PBA on Viva TV is a Philippine television sports presentation show broadcast by IBC. It aired from February 20, 2000 to December 25, 2002. The consist of branding used for presentation of Philippine Basketball Association games produced by Viva Sports.

==History==
In late 1999, Vintage Television was bought by media giant Viva Entertainment. Prior to the acquisition, Vintage Television have signed a three-year broadcast deal with the PBA earlier that year worth 770 million pesos. They defeated GMA Network, in its bid to enter into the sports broadcasting scene following ABS-CBN's coverage of the then-existing Metropolitan Basketball Association.

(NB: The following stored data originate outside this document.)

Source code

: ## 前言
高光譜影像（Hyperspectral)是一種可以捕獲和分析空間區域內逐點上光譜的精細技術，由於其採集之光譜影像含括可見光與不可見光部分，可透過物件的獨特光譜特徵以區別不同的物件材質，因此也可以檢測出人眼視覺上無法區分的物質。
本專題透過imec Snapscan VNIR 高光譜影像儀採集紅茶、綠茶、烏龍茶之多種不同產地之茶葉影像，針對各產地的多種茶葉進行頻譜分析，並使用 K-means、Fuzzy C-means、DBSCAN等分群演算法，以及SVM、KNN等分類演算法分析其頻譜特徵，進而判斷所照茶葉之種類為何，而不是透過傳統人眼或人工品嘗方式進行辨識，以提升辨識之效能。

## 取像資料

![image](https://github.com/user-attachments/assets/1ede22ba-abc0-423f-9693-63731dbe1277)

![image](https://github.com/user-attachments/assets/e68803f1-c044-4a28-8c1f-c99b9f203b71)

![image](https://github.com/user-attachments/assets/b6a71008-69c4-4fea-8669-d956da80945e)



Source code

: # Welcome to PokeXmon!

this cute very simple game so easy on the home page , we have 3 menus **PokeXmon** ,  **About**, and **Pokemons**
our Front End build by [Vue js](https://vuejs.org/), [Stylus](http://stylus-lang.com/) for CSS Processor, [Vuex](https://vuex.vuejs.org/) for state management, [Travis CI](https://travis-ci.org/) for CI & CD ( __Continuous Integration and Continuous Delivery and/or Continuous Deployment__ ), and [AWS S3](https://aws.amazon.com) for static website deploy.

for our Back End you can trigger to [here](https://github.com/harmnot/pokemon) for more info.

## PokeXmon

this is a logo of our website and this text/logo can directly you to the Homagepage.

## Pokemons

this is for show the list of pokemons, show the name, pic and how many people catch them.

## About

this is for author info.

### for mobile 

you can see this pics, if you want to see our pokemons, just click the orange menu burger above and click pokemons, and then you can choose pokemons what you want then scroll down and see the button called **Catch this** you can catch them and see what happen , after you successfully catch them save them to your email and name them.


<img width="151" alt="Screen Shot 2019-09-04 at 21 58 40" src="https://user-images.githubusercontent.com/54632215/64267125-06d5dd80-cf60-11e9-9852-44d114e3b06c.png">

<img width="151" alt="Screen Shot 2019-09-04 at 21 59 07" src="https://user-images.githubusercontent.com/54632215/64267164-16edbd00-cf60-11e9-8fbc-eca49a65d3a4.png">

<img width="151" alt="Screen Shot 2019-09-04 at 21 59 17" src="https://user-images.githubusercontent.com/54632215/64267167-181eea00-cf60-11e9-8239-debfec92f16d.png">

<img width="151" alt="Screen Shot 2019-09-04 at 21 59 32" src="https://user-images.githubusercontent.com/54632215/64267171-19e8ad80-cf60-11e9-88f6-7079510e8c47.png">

From 2000 to 2001, Viva TV broadcast PBA games on Sundays, Wednesdays and Fridays with out of town games covered on Saturdays either live, tape-delay or aired days later. In 2002, at Viva's request, the league scheduled its games on Tuesdays and Thursdays with one game from 6–8, and two double-headers on Saturdays and Sundays to accommodate the airing of the local version of two popular game shows that was also produced by them; (The Weakest Link and Who Wants to Be a Millionaire?). This led to a sudden decrease in ratings and the league shifted back its 2001 schedule at the start of the semifinals of the Commissioner's Cup.

Noli Eala and Ed Picson were the main play-by-play commentators from 2000 to 2002. However, Picson left the network at midseason following a fallout between him and the network. He would return to cover PBA games for the PBA on ABC broadcast in 2004.

At the end of the 2002 season, Viva left a significant amount of debt to the league. They tried to bid for a new contract with the league but was defeated by the NBN-IBC consortium.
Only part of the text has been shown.